According to Israeli officials, there is some chance that the Arab nations sponsoring the resolution — Kuwait, Lebanon and Tunisia — will agree to insert a similar passage in the final draft, in order to ensure that Western countries vote for the resolution, or at least abstain.
Last week’s resolution referred to Israel as “the occupying power” at the holy sites. The new resolution does not. Nor does the new version put quotation marks around the Jewish term “Western Wall,” a punctuation seen in Israel as further bolstering the original resolution’s disdain of a Jewish connection to Judaism’s holiest site. Israel’s envoy to UNESCO, Carmel Shama-Hacohen, said over the weekend that these seemingly minor changes in so hostile a text nonetheless mark significant concessions on the part of Arab states, which would not have been achievable only a few months ago.

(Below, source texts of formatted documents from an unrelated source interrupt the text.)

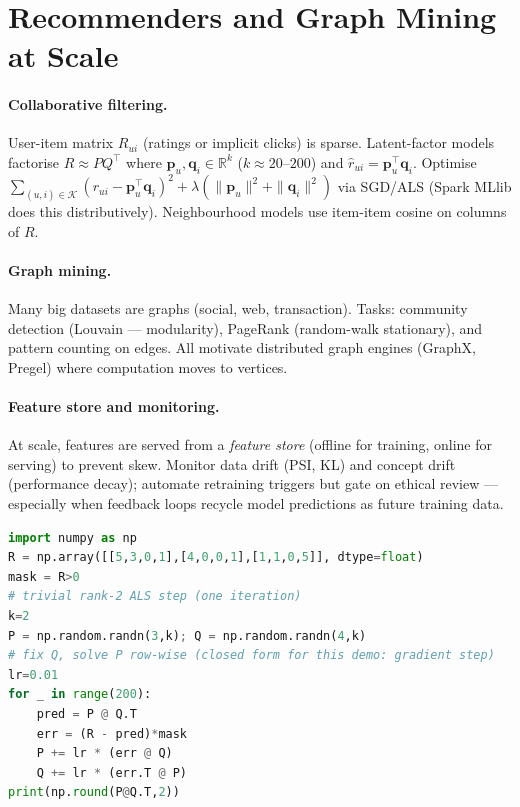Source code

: \section{Recommenders and Graph Mining at Scale}
\label{sec:recommender}
\paragraph{Collaborative filtering.} User-item matrix $R_{ui}$ (ratings or implicit clicks) is sparse. Latent-factor models factorise $R\approx P Q^\top$ where $\mathbf{p}_u,\mathbf{q}_i\in\mathbb{R}^k$ ($k\approx20$--$200$) and $\hat{r}_{ui}=\mathbf{p}_u^\top\mathbf{q}_i$. Optimise $\sum_{(u,i)\in\mathcal{K}}(r_{ui}-\mathbf{p}_u^\top\mathbf{q}_i)^2+\lambda(\|\mathbf{p}_u\|^2+\|\mathbf{q}_i\|^2)$ via SGD/ALS (Spark MLlib does this distributively). Neighbourhood models use item-item cosine on columns of $R$.

\paragraph{Graph mining.} Many big datasets are graphs (social, web, transaction). Tasks: community detection (Louvain --- modularity), PageRank (random-walk stationary), and pattern counting on edges. All motivate distributed graph engines (GraphX, Pregel) where computation moves to vertices.

\paragraph{Feature store and monitoring.} At scale, features are served from a \emph{feature store} (offline for training, online for serving) to prevent skew. Monitor data drift (PSI, KL) and concept drift (performance decay); automate retraining triggers but gate on ethical review --- especially when feedback loops recycle model predictions as future training data.

\begin{lstlisting}[language=Python, caption={ALS-style recommender intuition in pure Python (tiny demo).}, label={lst:als}]
import numpy as np
R = np.array([[5,3,0,1],[4,0,0,1],[1,1,0,5]], dtype=float)
mask = R>0
# trivial rank-2 ALS step (one iteration)
k=2
P = np.random.randn(3,k); Q = np.random.randn(4,k)
# fix Q, solve P row-wise (closed form for this demo: gradient step)
lr=0.01
for _ in range(200):
    pred = P @ Q.T
    err = (R - pred)*mask
    P += lr * (err @ Q)
    Q += lr * (err.T @ P)
print(np.round(P@Q.T,2))
\end{lstlisting}

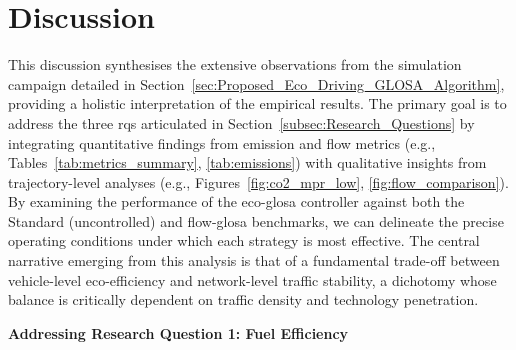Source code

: \section{Discussion}
\label{sec:Results_Discussion}

This discussion synthesises the extensive observations from the simulation campaign detailed in Section~\ref{sec:Proposed_Eco_Driving_GLOSA_Algorithm}, providing a holistic interpretation of the empirical results. The primary goal is to address the three \acp{rq} articulated in Section~\ref{subsec:Research_Questions} by integrating quantitative findings from emission and flow metrics (e.g., Tables~\ref{tab:metrics_summary}, \ref{tab:emissions}) with qualitative insights from trajectory-level analyses (e.g., Figures~\ref{fig:co2_mpr_low}, \ref{fig:flow_comparison}). By examining the performance of the \ac{eco-glosa} controller against both the Standard (uncontrolled) and \ac{flow-glosa} benchmarks, we can delineate the precise operating conditions under which each strategy is most effective. The central narrative emerging from this analysis is that of a fundamental trade-off between vehicle-level eco-efficiency and network-level traffic stability, a dichotomy whose balance is critically dependent on traffic density and technology penetration.

\bigskip
\textbf{Addressing Research Question 1: Fuel Efficiency}

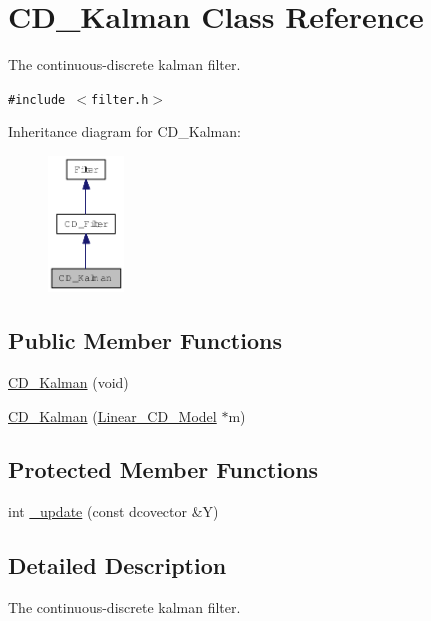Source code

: \hypertarget{class_c_d___kalman}{
\section{CD\_\-Kalman Class Reference}
\label{class_c_d___kalman}
}
The continuous-discrete kalman filter.  


{\tt \#include $<$filter.h$>$}

Inheritance diagram for CD\_\-Kalman:\nopagebreak
\begin{figure}[H]
\begin{center}
\leavevmode
\includegraphics[width=57pt]{class_c_d___kalman__inherit__graph}
\end{center}
\end{figure}
\subsection*{Public Member Functions}
\begin{CompactItemize}
\item 
\hyperlink{class_c_d___kalman_d5d85ce755d9353740f4b9ffdf63455f}{CD\_\-Kalman} (void)
\item 
\hyperlink{class_c_d___kalman_0fd0cf5d85f0b5a820d2269bea6de350}{CD\_\-Kalman} (\hyperlink{class_linear___c_d___model}{Linear\_\-CD\_\-Model} $\ast$m)
\end{CompactItemize}
\subsection*{Protected Member Functions}
\begin{CompactItemize}
\item 
int \hyperlink{class_c_d___kalman_ecef658eac67b1005d9e86ec30708300}{\_\-update} (const dcovector \&Y)
\end{CompactItemize}


\subsection{Detailed Description}
The continuous-discrete kalman filter. 

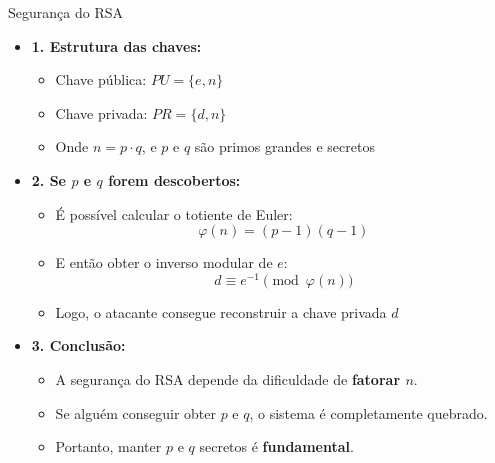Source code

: \begin{frame}{Segurança do RSA}
  \begin{itemize}
    \item \textbf{1. Estrutura das chaves:}
          \begin{itemize}
            \item Chave pública: $PU = \{e, n\}$
            \item Chave privada: $PR = \{d, n\}$
            \item Onde $n = p \cdot q$, e $p$ e $q$ são primos grandes e secretos
          \end{itemize}

          \vspace{0.3cm}

    \item \textbf{2. Se $p$ e $q$ forem descobertos:}
          \begin{itemize}
            \item É possível calcular o totiente de Euler:
                  \[
                    \varphi(n) = (p - 1)(q - 1)
                  \]
            \item E então obter o inverso modular de $e$:
                  \[
                    d \equiv e^{-1} \pmod{\varphi(n)}
                  \]
            \item Logo, o atacante consegue reconstruir a chave privada $d$
          \end{itemize}

          \vspace{0.3cm}

    \item \textbf{3. Conclusão:}
          \begin{itemize}
            \item A segurança do RSA depende da dificuldade de \textbf{fatorar $n$}.
            \item Se alguém conseguir obter $p$ e $q$, o sistema é completamente quebrado.
            \item Portanto, manter $p$ e $q$ secretos é \textbf{fundamental}.
          \end{itemize}
  \end{itemize}
\end{frame}

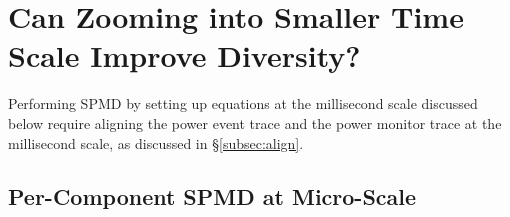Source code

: \section{Can Zooming into Smaller Time Scale Improve Diversity?}
\label{sec:micronano}


Performing SPMD by setting up equations at the millisecond scale discussed below
require aligning the power event trace and the power monitor trace at the millisecond scale,
as discussed in \S\ref{subsec:align}.

\subsection{Per-Component SPMD at Micro-Scale}
\label{sec:modelling_micro}


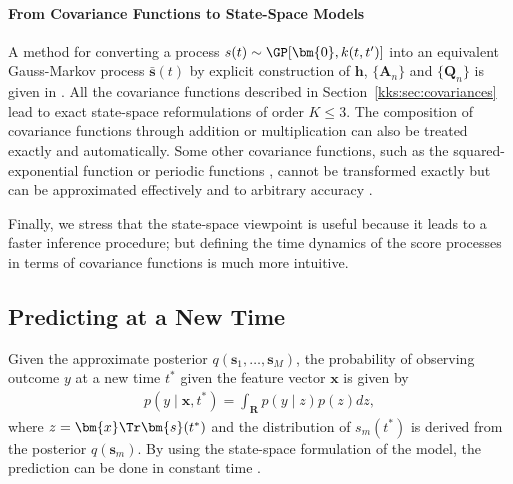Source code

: \paragraph{From Covariance Functions to State-Space Models}
A method for converting a process $s(t) \sim \GP[\bm{0}, k(t, t')]$ into an equivalent Gauss-Markov process $\bar{\bm{s}}(t)$ by explicit construction of $\bm{h}$, $\{\bm{A}_n\}$ and $\{\bm{Q}_n\}$ is given in \citet{solin2016stochastic}.
All the covariance functions described in Section~\ref{kks:sec:covariances} lead to exact state-space reformulations of order $K \leq 3$.
The composition of covariance functions through addition or multiplication can also be treated exactly and automatically.
Some other covariance functions, such as the squared-exponential function or periodic functions \citep{rasmussen2006gaussian}, cannot be transformed exactly but can be approximated effectively and to arbitrary accuracy \citep{hartikainen2010kalman, solin2014explicit}.

Finally, we stress that the state-space viewpoint is useful because it leads to a faster inference procedure; but defining the time dynamics of the score processes in terms of covariance functions is much more intuitive.


\subsection{Predicting at a New Time}

Given the approximate posterior $q(\bm{s}_1, \ldots, \bm{s}_M)$, the probability of observing outcome $y$ at a new time $t^*$ given the feature vector $\bm{x}$ is given by
\begin{align*}
p(y \mid \bm{x}, t^*) = \int_\mathbf{R} p(y \mid z) p(z) dz,
\end{align*}
where $z = \bm{x}\Tr \bm{s}(t^*)$ and the distribution of $s_m(t^*)$ is derived from the posterior $q(\bm{s}_m)$.
By using the state-space formulation of the model, the prediction can be done in constant time \citep{saatci2012scalable}.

Last week’s resolution was approved at the UNESCO committee stage on October 13 with 24 “yes” votes, six “no” votes and 26 abstentions, and then formally confirmed by UNESCO’s executive on October 18, sparking vociferous condemnation in Israel, as well as from UNESCO’s own director and several foreign leaders. A chorus of Israeli politicians, led by Prime Minister Benjamin Netanyahu but including left-wing lawmakers, slammed the decision as absurd and UNESCO as detached from reality.
Mexico and Brazil, which voted in favor of the resolution, later expressed regret and vowed to abstain in future votes on the matter. Italy, which abstained, said it would henceforth vote against similar resolutions.
Italy, Brazil and Mexico are not members of UNESCO’s World Heritage Committee, and thus will not be able to vote on Wednesday.
The 21 nations that will vote on the text are: Finland, Poland, Portugal, Croatia, Turkey, Azerbaijan, South Korea, Indonesia, the Philippines, Vietnam, Kazakhstan, Tunisia, Kuwait, Lebanon, Peru, Cuba, Jamaica, Burkina Faso, Zimbabwe, Angola and Tanzania.
According to Shama-Hacohen, Netanyahu instructed him to work to convince countries likely to abstain to go further and cast a vote against the resolution, arguing that an abstention is akin to support.
Shama-Hacohen added that an ambassador from a leading Arab state had told him he did not understand what the Palestinians were trying to accomplish with their resolutions, but that political pressures meant his government was forced to toe the Palestinian line.